By integrating SPIRE with confidential containers, you get defense in depth: Cryptographic identity verification plus hardware rooted trust. Workload identity becomes anchored not just in software controls, but in the silicon itself. The result is a security architecture that protects against both network threats and infrastructure layer attacks.

In this article, we explore how these technologies work together, the security benefits they provide, and when this integration makes sense for your environment. In a future article, we'll provide hands-on guidance for deploying and configuring SPIRE with confidential containers in production.

Zero trust workload identity manager

Red Hat's zero trust workload identity manager provides centralized, scalable identity management across cloud platforms. Built on the SPIFFE/SPIRE open standards, it implements the "never trust, always verify" principle through continuous identity verification. SPIFFE serves as the universal identity standard (similar to how OAuth works for service identity), while SPIRE is the production-grade identity control plane that manages the actual servers and agents.

The core value proposition is simple: Replace static secrets with dynamic, short lived cryptographic identities called SVID (SPIFFE verifiable identity documents). In this article, we use the technical component names (SPIRE server, SPIRE agent, SVIDs), while understanding that they're all part of Red Hat's zero trust workload identity manager.

The paradigm shift: From secrets to identity

To understand why this matters, consider how services traditionally authenticate to each other.

The old way of communication, using shared secrets, looked like this:

• Service A needs to call Service B
  • Store API key
  • Inject the API key into Service A
• Service A sends API key along with its request
• Service B validates the API key

The challenge is that a key must be stored somewhere accessible, making it vulnerable to theft through configuration exposure, logs, or compromised infrastructure.

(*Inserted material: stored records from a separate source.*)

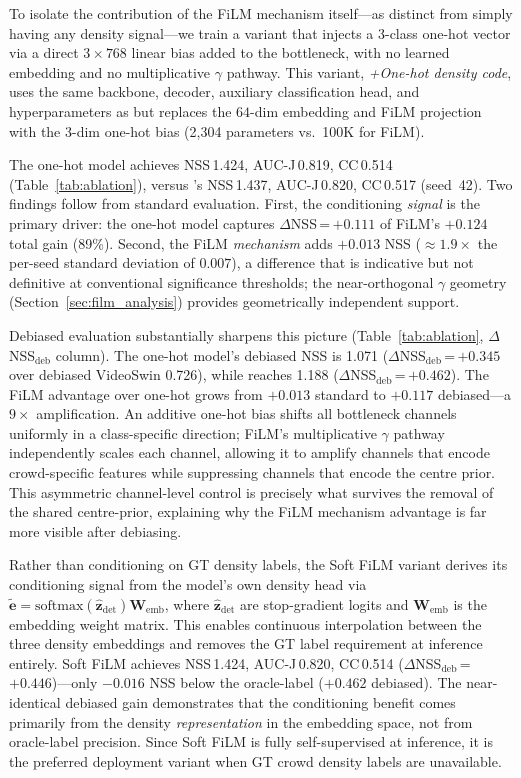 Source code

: \documentclass[twocolumn]{article}
\begin{document}
To isolate the contribution of the FiLM mechanism itself---as distinct from
simply having any density signal---we train a variant that injects a 3-class
one-hot vector via a direct $3\!\times\!768$ linear bias added to the
bottleneck, with no learned embedding and no multiplicative $\gamma$ pathway.
This variant, \textit{+One-hot density code}, uses the same backbone,
decoder, auxiliary classification head, and hyperparameters as \ourmodel{}
but replaces the $64$-dim embedding and FiLM projection with the 3-dim
one-hot bias (2,304 parameters vs.\ 100K for FiLM).

The one-hot model achieves NSS\,1.424, AUC-J\,0.819, CC\,0.514
(Table~\ref{tab:ablation}), versus \ourmodel's NSS\,1.437, AUC-J\,0.820,
CC\,0.517 (seed~42).  Two findings follow from standard evaluation.
First, the conditioning \emph{signal} is the primary driver: the one-hot model
captures $\Delta$NSS\,=\,$+0.111$ of FiLM's $+0.124$ total gain (89\%).
Second, the FiLM \emph{mechanism} adds $+0.013$ NSS
(${\approx}1.9\times$ the per-seed standard deviation of $0.007$),
a difference that is indicative but not definitive at conventional
significance thresholds; the near-orthogonal $\gamma$ geometry
(Section~\ref{sec:film_analysis}) provides geometrically independent support.

Debiased evaluation substantially sharpens this picture
(Table~\ref{tab:ablation}, $\Delta$NSS$_\text{deb}$ column).
The one-hot model's debiased NSS is 1.071 ($\Delta$NSS$_\text{deb}$\,=\,$+0.345$
over debiased VideoSwin 0.726), while \ourmodel{} reaches 1.188
($\Delta$NSS$_\text{deb}$\,=\,$+0.462$).  The FiLM advantage over one-hot
grows from $+0.013$ standard to $+0.117$ debiased---a $9\times$ amplification.
An additive one-hot bias shifts all bottleneck channels uniformly in a
class-specific direction; FiLM's multiplicative $\gamma$ pathway independently
scales each channel, allowing it to amplify channels that encode crowd-specific
features while suppressing channels that encode the centre prior.
This asymmetric channel-level control is precisely what survives the removal
of the shared centre-prior, explaining why the FiLM mechanism advantage is
far more visible after debiasing.

Rather than conditioning on GT density labels, the Soft FiLM variant derives
its conditioning signal from the model's own density head via
$\tilde{\mathbf{e}} = \text{softmax}(\hat{\mathbf{z}}_\text{det}) \mathbf{W}_\text{emb}$,
where $\hat{\mathbf{z}}_\text{det}$ are stop-gradient logits and
$\mathbf{W}_\text{emb}$ is the embedding weight matrix.
This enables continuous interpolation between the three density embeddings
and removes the GT label requirement at inference entirely.
Soft FiLM achieves NSS\,1.424, AUC-J\,0.820, CC\,0.514
($\Delta$NSS$_\text{deb}$\,=\,$+0.446$)---only $-0.016$ NSS below the oracle-label
\ourmodel{} ($+0.462$ debiased).  The near-identical debiased gain
demonstrates that the conditioning benefit comes primarily from the density
\emph{representation} in the embedding space, not from oracle-label precision.
Since Soft FiLM is fully self-supervised at inference, it is the preferred
deployment variant when GT crowd density labels are unavailable.
\end{document}
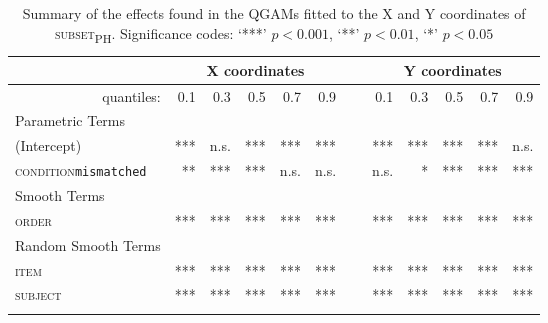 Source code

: \begin{table}\fontsize{9}{10}
\caption{Summary of the effects found in the QGAMs fitted to the X and Y coordinates of \textsc{subset\textsubscript{PH}}. Significance codes: `***' $p < 0.001$, `**' $p < 0.01$, `*' $p < 0.05$}
\label{tab:8.9}
\centering
\begin{tabular}{lrrrrrrrrrrr}
\lsptoprule
~                   & \multicolumn{5}{c}{X coordinates}       & \multicolumn{1}{c}{}                       & \multicolumn{5}{c}{Y coordinates}                               \\
\midrule
\multicolumn{1}{r}{quantiles:}          & 0.1        & 0.3        & 0.5        & 0.7        & 0.9  & ~       & 0.1        & 0.3        & 0.5        & 0.7        & 0.9         \\
\midrule
Parametric Terms    & \textbf{~} & \textbf{~} & \textbf{~} & \textbf{~} & \textbf{~} & \textbf{~} & \textbf{~} & \textbf{~} & \textbf{~} & \textbf{~}  \\
\midrule
(Intercept)         & ***        & n.s.         & ***        & ***        & *** & ~       & ***        & ***        & ***        & ***        & n.s.          \\
\textsc{condition}\texttt{mismatched} & **       & ***          & ***        & n.s.        & n.s.    & ~    & n.s.       & *        & ***        & ***        & ***         \\
\midrule
Smooth Terms        & \textbf{~} & \textbf{~} & \textbf{~} & \textbf{~} & \textbf{~} & \textbf{~} & \textbf{~} & \textbf{~} & \textbf{~} & \textbf{~}  \\
\midrule
\textsc{order}               & ***        & ***        & ***        & ***        & ***   & ~     & ***        & ***        & ***        & ***        & ***         \\
\midrule
Random Smooth Terms & \textbf{~} & \textbf{~} & \textbf{~} & \textbf{~} & \textbf{~} & \textbf{~} & \textbf{~} & \textbf{~} & \textbf{~} & \textbf{~}  \\
\midrule
\textsc{item}                & ***        & ***        & ***        & ***        & ***   & ~     & ***        & ***        & ***        & ***        & ***         \\
\textsc{subject}             & ***        & ***        & ***        & ***        & ***  & ~      & ***        & ***        & ***        & ***        & ***        \\
\lspbottomrule
\end{tabular}
\end{table}

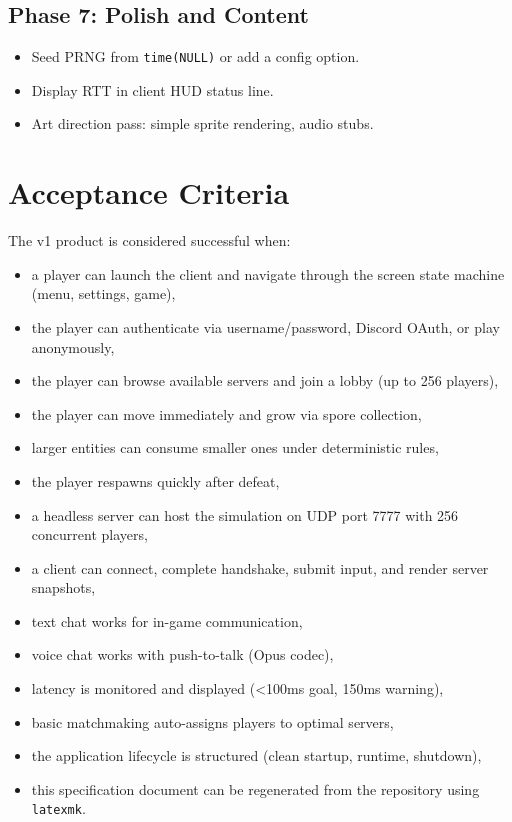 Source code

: \documentclass[11pt]{article}
\begin{document}
\subsection{Phase 7: Polish and Content}

\begin{itemize}
  \item Seed PRNG from \texttt{time(NULL)} or add a config option.
  \item Display RTT in client HUD status line.
  \item Art direction pass: simple sprite rendering, audio stubs.
\end{itemize}

\section{Acceptance Criteria}

The v1 product is considered successful when:

\begin{itemize}
  \item a player can launch the client and navigate through the screen state machine (menu, settings, game),
  \item the player can authenticate via username/password, Discord OAuth, or play anonymously,
  \item the player can browse available servers and join a lobby (up to 256 players),
  \item the player can move immediately and grow via spore collection,
  \item larger entities can consume smaller ones under deterministic rules,
  \item the player respawns quickly after defeat,
  \item a headless server can host the simulation on UDP port 7777 with 256 concurrent players,
  \item a client can connect, complete handshake, submit input, and render server snapshots,
  \item text chat works for in-game communication,
  \item voice chat works with push-to-talk (Opus codec),
  \item latency is monitored and displayed (<100ms goal, 150ms warning),
  \item basic matchmaking auto-assigns players to optimal servers,
  \item the application lifecycle is structured (clean startup, runtime, shutdown),
  \item this specification document can be regenerated from the repository using \texttt{latexmk}.
\end{itemize}
\end{document}
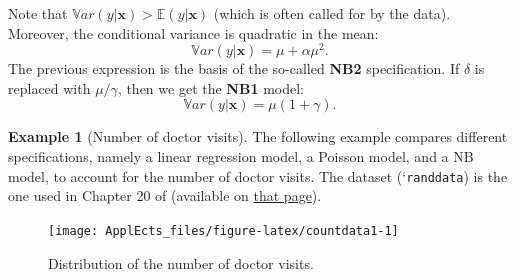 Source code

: \documentclass[
  12pt,
]{book}
\newenvironment{Shaded}{\begin{snugshade}}{\end{snugshade}}
\newcommand{\AttributeTok}[1]{\textcolor[rgb]{0.77,0.63,0.00}{#1}}
\newcommand{\CommentTok}[1]{\textcolor[rgb]{0.56,0.35,0.01}{\textit{#1}}}
\newcommand{\DecValTok}[1]{\textcolor[rgb]{0.00,0.00,0.81}{#1}}
\newcommand{\FunctionTok}[1]{\textcolor[rgb]{0.00,0.00,0.00}{#1}}
\newcommand{\NormalTok}[1]{#1}
\newcommand{\SpecialCharTok}[1]{\textcolor[rgb]{0.00,0.00,0.00}{#1}}
\theoremstyle{definition}
\theoremstyle{definition}
\newtheorem{example}{Example}[chapter]
\theoremstyle{definition}
\theoremstyle{definition}
\theoremstyle{remark}
\begin{document}
Note that \(\mathbb{V}ar(y|\mathbf{x}) > \mathbb{E}(y|\mathbf{x})\) (which is often called for by the data). Moreover, the conditional variance is quadratic in the mean:
\[
\mathbb{V}ar(y|\mathbf{x}) = \mu+\alpha \mu^2.
\]
The previous expression is the basis of the so-called \textbf{NB2} specification. If \(\delta\) is replaced with \(\mu/\gamma\), then we get the \textbf{NB1} model:
\[
\mathbb{V}ar(y|\mathbf{x}) = \mu(1+\gamma).
\]

\begin{example}[Number of doctor visits]
\protect\hypertarget{exm:Doctorvisits}{}\label{exm:Doctorvisits}The following example compares different specifications, namely a linear regression model, a Poisson model, and a NB model, to account for the number of doctor visits. The dataset (`\texttt{randdata}) is the one used in Chapter 20 of \citet{Cameron_Trivedi_2005} (available on \href{http://cameron.econ.ucdavis.edu/mmabook/mmadata.html}{that page}).

\begin{Shaded}
\end{Shaded}

\begin{figure}
\texttt{[image: ApplEcts\_files/figure-latex/countdata1-1]} \caption{Distribution of the number of doctor visits.}\label{fig:countdata1}
\end{figure}


\end{example}
\end{document}

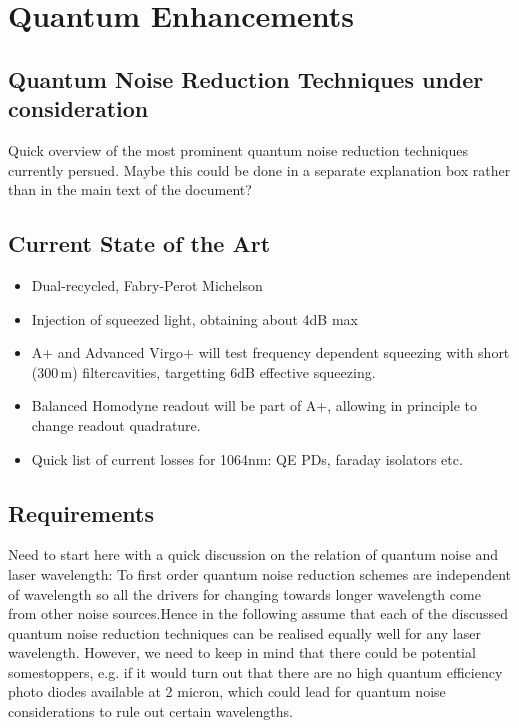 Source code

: \section{Quantum Enhancements}
\subsection{Quantum Noise Reduction Techniques under consideration}
Quick overview of the most prominent quantum noise reduction techniques currently persued. Maybe this could be done in a separate explanation box rather 
than in the main text of the document?
\subsection{Current State of the Art}
\begin{itemize}
\item Dual-recycled, Fabry-Perot Michelson
\item Injection of squeezed light, obtaining about 4dB max
\item A+ and Advanced Virgo+ will test frequency dependent squeezing with short (300\,m) filtercavities, targetting 6dB effective squeezing.
\item Balanced Homodyne readout will be part of A+, allowing in principle to change readout quadrature.
\item Quick list of current losses for 1064nm: QE PDs, faraday isolators etc.
\end{itemize}
\subsection{Requirements}
Need to start here with a quick discussion on the relation of quantum noise 
and laser wavelength: To first order quantum noise reduction schemes are independent of wavelength so all the drivers for changing towards longer wavelength come from other noise sources.Hence in the following assume that each of the discussed quantum noise reduction techniques can be realised equally well for any laser wavelength. However, we need to keep in mind that there could 
be potential somestoppers, e.g. if it would turn out that there are no high 
quantum efficiency photo diodes available at 2 micron, which could lead for quantum noise considerations to rule out certain wavelengths.  

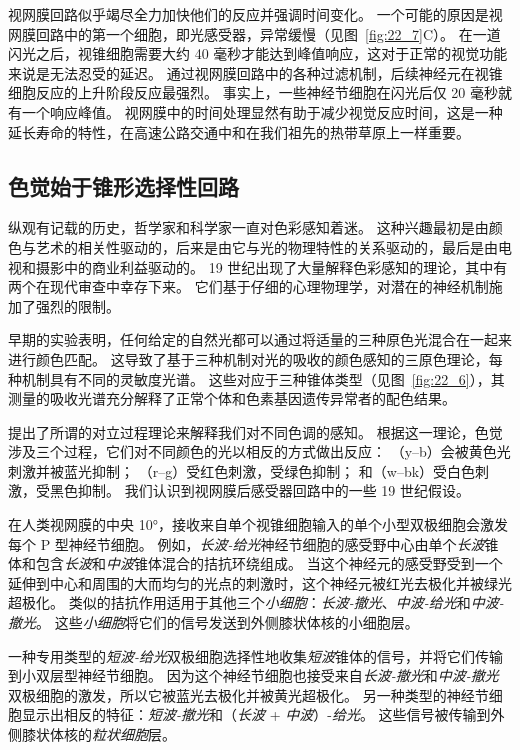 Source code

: 视网膜回路似乎竭尽全力加快他们的反应并强调时间变化。
一个可能的原因是视网膜回路中的第一个细胞，即光感受器，异常缓慢（见图~\ref{fig:22_7}C）。
在一道闪光之后，视锥细胞需要大约 40 毫秒才能达到峰值响应，这对于正常的视觉功能来说是无法忍受的延迟。
通过视网膜回路中的各种过滤机制，后续神经元在视锥细胞反应的上升阶段反应最强烈。
事实上，一些神经节细胞在闪光后仅 20 毫秒就有一个响应峰值。
视网膜中的时间处理显然有助于减少视觉反应时间，这是一种延长寿命的特性，在高速公路交通中和在我们祖先的热带草原上一样重要。



\subsection{色觉始于锥形选择性回路}

纵观有记载的历史，哲学家和科学家一直对色彩感知着迷。
这种兴趣最初是由颜色与艺术的相关性驱动的，后来是由它与光的物理特性的关系驱动的，最后是由电视和摄影中的商业利益驱动的。
19 世纪出现了大量解释色彩感知的理论，其中有两个在现代审查中幸存下来。
它们基于仔细的心理物理学，对潜在的神经机制施加了强烈的限制。


早期的实验表明，任何给定的自然光都可以通过将适量的三种原色光混合在一起来进行颜色匹配。
这导致了基于三种机制对光的吸收的颜色感知的三原色理论，每种机制具有不同的灵敏度光谱。
这些对应于三种锥体类型（见图~\ref{fig:22_6}），其测量的吸收光谱充分解释了正常个体和色素基因遗传异常者的配色结果。


提出了所谓的对立过程理论来解释我们对不同色调的感知。
根据这一理论，色觉涉及三个过程，它们对不同颜色的光以相反的方式做出反应：
（y–b）会被黄色光刺激并被蓝光抑制； 
（r–g）受红色刺激，受绿色抑制；
和（w–bk）受白色刺激，受黑色抑制。
我们认识到视网膜后感受器回路中的一些 19 世纪假设。


在人类视网膜的中央 10°，接收来自单个视锥细胞输入的单个小型双极细胞会激发每个 P 型神经节细胞。
例如，\textit{长波-给光}神经节细胞的感受野中心由单个\textit{长波}锥体和包含\textit{长波}和\textit{中波}锥体混合的拮抗环绕组成。
当这个神经元的感受野受到一个延伸到中心和周围的大而均匀的光点的刺激时，这个神经元被红光去极化并被绿光超极化。
类似的拮抗作用适用于其他三个\textit{小细胞}：\textit{长波-撤光}、\textit{中波-给光}和\textit{中波-撤光}。
这些\textit{小细胞}将它们的信号发送到外侧膝状体核的小细胞层。


一种专用类型的\textit{短波-给光}双极细胞选择性地收集\textit{短波}锥体的信号，并将它们传输到小双层型神经节细胞。
因为这个神经节细胞也接受来自\textit{长波-撤光}和\textit{中波-撤光}双极细胞的激发，所以它被蓝光去极化并被黄光超极化。
另一种类型的神经节细胞显示出相反的特征：\textit{短波-撤光}和（\textit{长波} + \textit{中波}）-\textit{给光}。
这些信号被传输到外侧膝状体核的\textit{粒状细胞}层。



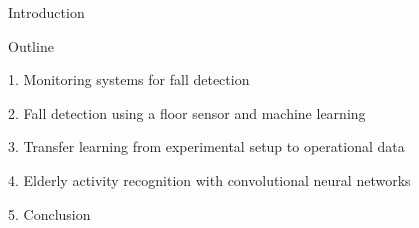 \begin{frame}{Introduction}
\begin{minipage}[t]{0.47\linewidth}
\end{minipage}
\end{frame}

\endgroup

\begingroup
{}
\setcounter{tocdepth}{1}
\begin{frame}[noframenumbering]{Outline}
    \centering
    \Large
    \renewcommand{\ratio}{0.5}
    \vspace{\ratio cm}
    
    \textcolor{myblue}{1. Monitoring systems for fall detection}
    
    \vspace{\ratio cm}
            
     \textcolor{myblue}{       2. Fall detection using a floor sensor and machine learning}
            
    \vspace{\ratio cm}
    
     \textcolor{myblue}{      3. Transfer learning from experimental setup to operational data}
     
    \vspace{\ratio cm}
            
     \textcolor{myblue}{       4. Elderly activity recognition with convolutional neural networks}
     
    \vspace{\ratio cm}
    
     \textcolor{myblue}{       5. Conclusion}
\end{frame}
\endgroup

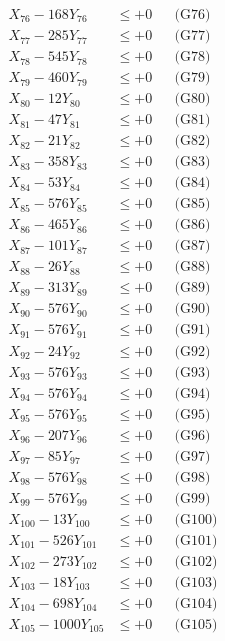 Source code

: \documentclass[a4paper,10pt]{article}
\begin{document}
{\begin{align}
X_{76} - 168Y_{76} &\leq +0 && \text{(G76)} \\
X_{77} - 285Y_{77} &\leq +0 && \text{(G77)} \\
X_{78} - 545Y_{78} &\leq +0 && \text{(G78)} \\
X_{79} - 460Y_{79} &\leq +0 && \text{(G79)} \\
X_{80} - 12Y_{80} &\leq +0 && \text{(G80)} \\
\allowbreak
X_{81} - 47Y_{81} &\leq +0 && \text{(G81)} \\
X_{82} - 21Y_{82} &\leq +0 && \text{(G82)} \\
X_{83} - 358Y_{83} &\leq +0 && \text{(G83)} \\
X_{84} - 53Y_{84} &\leq +0 && \text{(G84)} \\
X_{85} - 576Y_{85} &\leq +0 && \text{(G85)} \\
X_{86} - 465Y_{86} &\leq +0 && \text{(G86)} \\
X_{87} - 101Y_{87} &\leq +0 && \text{(G87)} \\
X_{88} - 26Y_{88} &\leq +0 && \text{(G88)} \\
X_{89} - 313Y_{89} &\leq +0 && \text{(G89)} \\
X_{90} - 576Y_{90} &\leq +0 && \text{(G90)} \\
\allowbreak
X_{91} - 576Y_{91} &\leq +0 && \text{(G91)} \\
X_{92} - 24Y_{92} &\leq +0 && \text{(G92)} \\
X_{93} - 576Y_{93} &\leq +0 && \text{(G93)} \\
X_{94} - 576Y_{94} &\leq +0 && \text{(G94)} \\
X_{95} - 576Y_{95} &\leq +0 && \text{(G95)} \\
X_{96} - 207Y_{96} &\leq +0 && \text{(G96)} \\
X_{97} - 85Y_{97} &\leq +0 && \text{(G97)} \\
X_{98} - 576Y_{98} &\leq +0 && \text{(G98)} \\
X_{99} - 576Y_{99} &\leq +0 && \text{(G99)} \\
X_{100} - 13Y_{100} &\leq +0 && \text{(G100)} \\
\allowbreak
X_{101} - 526Y_{101} &\leq +0 && \text{(G101)} \\
X_{102} - 273Y_{102} &\leq +0 && \text{(G102)} \\
X_{103} - 18Y_{103} &\leq +0 && \text{(G103)} \\
X_{104} - 698Y_{104} &\leq +0 && \text{(G104)} \\
X_{105} - 1000Y_{105} &\leq +0 && \text{(G105)} \\

\end{align}}
\end{document}
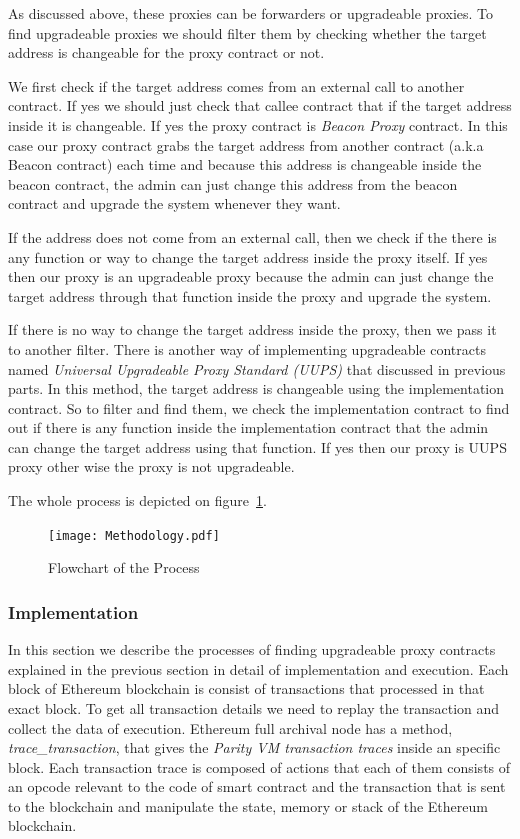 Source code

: As discussed above, these proxies can be forwarders or upgradeable proxies. To find upgradeable proxies we should filter them by checking whether the target address is changeable for the proxy contract or not.

We first check if the target address comes from an external call to another contract. If yes we should just check that callee contract that if the target address inside it is changeable. If yes the proxy contract is \textit{Beacon Proxy} contract. In this case our proxy contract grabs the target address from another contract (a.k.a Beacon contract) each time and because this address is changeable inside the beacon contract, the admin can just change this address from the beacon contract and upgrade the system whenever they want.

If the address does not come from an external call, then we check if the there is any function or way to change the target address inside the proxy itself. If yes then our proxy is an upgradeable proxy because the admin can just change the target address through that function inside the proxy and upgrade the system.

If there is no way to change the target address inside the proxy, then we pass it to another filter. There is another way of implementing upgradeable contracts named \textit{Universal Upgradeable Proxy Standard (UUPS)} that discussed in previous parts. In this method, the target address is changeable using the implementation contract. So to filter and find them, we check the implementation contract to find out if there is any function inside the implementation contract that the admin can change the target address using that function. If yes then our proxy is UUPS proxy other wise the proxy is not upgradeable.

The whole process is depicted on figure~\ref{flowchart}.

\begin{figure}[t]
  \texttt{[image: Methodology.pdf]}\label{flowchart}
  \caption{Flowchart of the Process}
\end{figure}


\subsubsection{Implementation}
In this section we describe the processes of finding upgradeable proxy contracts explained in the previous section in detail of implementation and execution. 
Each block of Ethereum blockchain is consist of transactions that processed in that exact block. To get all transaction details we need to replay the transaction and collect the data of execution. Ethereum full archival node has a method, \textit{trace\_transaction},  that gives the \textit{Parity VM transaction traces} inside an specific block. Each transaction trace is composed of actions that each of them consists of an opcode relevant to the code of smart contract and the transaction that is sent to the blockchain and manipulate the state, memory or stack of the Ethereum blockchain.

Figure 2 demonstrates the zero trust approach for service communication using a cryptographic identity:

In this model, when Service A needs to call Service B, both services obtain their identities:

1. SPIRE agent starts node attestation by presenting platform credentials (Kubernetes service account token, cloud instance identity, or join token) to SPIRE server.
2. SPIRE server validates the platform credentials and registers the agent as a trusted node in the trust domain.
3. Workload requests identity from its local SPIRE agent, which attests the workload's properties (namespace, service account, process info) and forwards the request to SPIRE server.
4. SPIRE server issues SVID to the workload through the authenticated agent, enabling the workload to perform mTLS with other services.
5. Service A and Service B perform mTLS, each presenting their SVID. Both verify the other's certificate is signed by the trusted SPIRE CA and check the SPIFFE ID against authorization policy.

This approach can replace several traditional authentication mechanisms, such as API keys and internal service tokens, with short lived, automatically rotating SVIDs that enable mTLS between services.

Understanding SVIDs

An SVID (SPIFFE verifiable identity document) is a cryptographic document that proves a workload's identity. Think of it as a passport for your services. The most common type is an X.509 SVID, which is essentially a certificate containing:

• A SPIFFE ID (a URI like spiffe://trust-domain/namespace/service-name)
• A public key
• A signature from the SPIRE server (the certificate authority)
• A short expiration time (typically minutes or hours, not months or years)

When two services communicate using mTLS with SVIDs, they're performing mutual authentication. Both sides present their SVIDs, verify the signatures, verify that they're not expired, and confirm the SPIFFE IDs match the authorization policy. No shared secrets are needed.

How SPIRE establishes trust: A two-step process

SPIRE uses a two-step attestation process to issue SVIDs securely.

Step 1: Node attestation (agent identity)

Before any workload can get an identity, the SPIRE agent itself must prove its identity to the SPIRE server. This is called node attestation. The SPIRE agent runs on each node (physical server, VM, or Kubernetes node) and it needs to authenticate itself when it first starts up.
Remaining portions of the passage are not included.